For the company's third quarter of fiscal 2020, revenue rose by 39% on a year-over-year basis to $8.77 billion. On the bottom line, non-GAAP (adjusted) net profit doubled and then some, to $874 million ($0.76 per share) from the year-ago result of $342 million.
Both figures came in well above analyst estimates. On average, prognosticators were modeling a far lower per-share adjusted net profit of $0.56, and they believed Tesla would only book $8.26 billion in revenue.
The company's results were helped to no small degree by growth in vehicle deliveries that was well in the double digits. The company shipped 15,275 units of its premium Model S sedan and Model X SUV; that number was 44% higher year over year.

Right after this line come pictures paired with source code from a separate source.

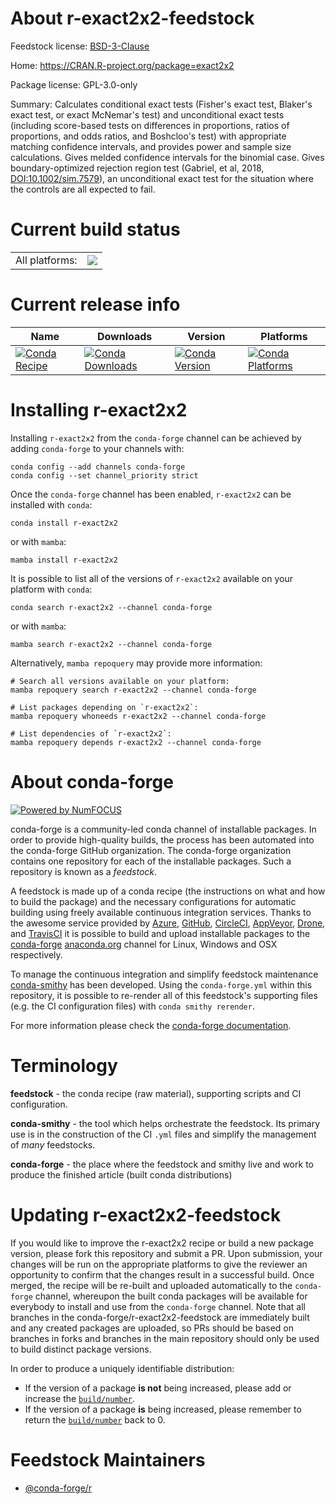 About r-exact2x2-feedstock
==========================

Feedstock license: [BSD-3-Clause](https://github.com/conda-forge/r-exact2x2-feedstock/blob/main/LICENSE.txt)

Home: https://CRAN.R-project.org/package=exact2x2

Package license: GPL-3.0-only

Summary: Calculates conditional exact tests (Fisher's exact test, Blaker's exact test, or  exact McNemar's test) and unconditional exact tests (including score-based tests on differences in proportions, ratios of proportions, and odds ratios, and Boshcloo's test) with appropriate matching confidence intervals, and provides power and sample size calculations. Gives melded confidence intervals for the binomial case. Gives boundary-optimized rejection region test (Gabriel, et al, 2018, <DOI:10.1002/sim.7579>), an unconditional exact test for the situation where the controls are all expected to fail.

Current build status
====================


<table><tr><td>All platforms:</td>
    <td>
      <a href="https://dev.azure.com/conda-forge/feedstock-builds/_build/latest?definitionId=4711&branchName=main">
        <img src="https://dev.azure.com/conda-forge/feedstock-builds/_apis/build/status/r-exact2x2-feedstock?branchName=main">
      </a>
    </td>
  </tr>
</table>

Current release info
====================

| Name | Downloads | Version | Platforms |
| --- | --- | --- | --- |
| [![Conda Recipe](https://img.shields.io/badge/recipe-r--exact2x2-green.svg)](https://anaconda.org/conda-forge/r-exact2x2) | [![Conda Downloads](https://img.shields.io/conda/dn/conda-forge/r-exact2x2.svg)](https://anaconda.org/conda-forge/r-exact2x2) | [![Conda Version](https://img.shields.io/conda/vn/conda-forge/r-exact2x2.svg)](https://anaconda.org/conda-forge/r-exact2x2) | [![Conda Platforms](https://img.shields.io/conda/pn/conda-forge/r-exact2x2.svg)](https://anaconda.org/conda-forge/r-exact2x2) |

Installing r-exact2x2
=====================

Installing `r-exact2x2` from the `conda-forge` channel can be achieved by adding `conda-forge` to your channels with:

```
conda config --add channels conda-forge
conda config --set channel_priority strict
```

Once the `conda-forge` channel has been enabled, `r-exact2x2` can be installed with `conda`:

```
conda install r-exact2x2
```

or with `mamba`:

```
mamba install r-exact2x2
```

It is possible to list all of the versions of `r-exact2x2` available on your platform with `conda`:

```
conda search r-exact2x2 --channel conda-forge
```

or with `mamba`:

```
mamba search r-exact2x2 --channel conda-forge
```

Alternatively, `mamba repoquery` may provide more information:

```
# Search all versions available on your platform:
mamba repoquery search r-exact2x2 --channel conda-forge

# List packages depending on `r-exact2x2`:
mamba repoquery whoneeds r-exact2x2 --channel conda-forge

# List dependencies of `r-exact2x2`:
mamba repoquery depends r-exact2x2 --channel conda-forge
```


About conda-forge
=================

[![Powered by
NumFOCUS](https://img.shields.io/badge/powered%20by-NumFOCUS-orange.svg?style=flat&colorA=E1523D&colorB=007D8A)](https://numfocus.org)

conda-forge is a community-led conda channel of installable packages.
In order to provide high-quality builds, the process has been automated into the
conda-forge GitHub organization. The conda-forge organization contains one repository
for each of the installable packages. Such a repository is known as a *feedstock*.

A feedstock is made up of a conda recipe (the instructions on what and how to build
the package) and the necessary configurations for automatic building using freely
available continuous integration services. Thanks to the awesome service provided by
[Azure](https://azure.microsoft.com/en-us/services/devops/), [GitHub](https://github.com/),
[CircleCI](https://circleci.com/), [AppVeyor](https://www.appveyor.com/),
[Drone](https://cloud.drone.io/welcome), and [TravisCI](https://travis-ci.com/)
it is possible to build and upload installable packages to the
[conda-forge](https://anaconda.org/conda-forge) [anaconda.org](https://anaconda.org/)
channel for Linux, Windows and OSX respectively.

To manage the continuous integration and simplify feedstock maintenance
[conda-smithy](https://github.com/conda-forge/conda-smithy) has been developed.
Using the ``conda-forge.yml`` within this repository, it is possible to re-render all of
this feedstock's supporting files (e.g. the CI configuration files) with ``conda smithy rerender``.

For more information please check the [conda-forge documentation](https://conda-forge.org/docs/).

Terminology
===========

**feedstock** - the conda recipe (raw material), supporting scripts and CI configuration.

**conda-smithy** - the tool which helps orchestrate the feedstock.
                   Its primary use is in the construction of the CI ``.yml`` files
                   and simplify the management of *many* feedstocks.

**conda-forge** - the place where the feedstock and smithy live and work to
                  produce the finished article (built conda distributions)


Updating r-exact2x2-feedstock
=============================

If you would like to improve the r-exact2x2 recipe or build a new
package version, please fork this repository and submit a PR. Upon submission,
your changes will be run on the appropriate platforms to give the reviewer an
opportunity to confirm that the changes result in a successful build. Once
merged, the recipe will be re-built and uploaded automatically to the
`conda-forge` channel, whereupon the built conda packages will be available for
everybody to install and use from the `conda-forge` channel.
Note that all branches in the conda-forge/r-exact2x2-feedstock are
immediately built and any created packages are uploaded, so PRs should be based
on branches in forks and branches in the main repository should only be used to
build distinct package versions.

In order to produce a uniquely identifiable distribution:
 * If the version of a package **is not** being increased, please add or increase
   the [``build/number``](https://docs.conda.io/projects/conda-build/en/latest/resources/define-metadata.html#build-number-and-string).
 * If the version of a package **is** being increased, please remember to return
   the [``build/number``](https://docs.conda.io/projects/conda-build/en/latest/resources/define-metadata.html#build-number-and-string)
   back to 0.

Feedstock Maintainers
=====================

* [@conda-forge/r](https://github.com/orgs/conda-forge/teams/r/)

Even better, deliveries of the comparatively inexpensive Model 3 sedan and Model Y SUV increased 55% to 124,318.
During the quarter, production in both categories also rose -- dramatically, in the case of Model S/X. In Q3 the company manufactured 16,992 of these models, 169% higher than in the same period of 2019. As for Model 3/Y, that increase was 69% (to 128,044).
While the company's battery segment remains small in relation to vehicles, it is also growing. In terms of megawatt hours of storage deployed, that business grew by 81% to 759 MWh in Q3.
In late afternoon trading on Thursday, Tesla stock was up by 1.6%, eclipsing the gains of the broader equities market.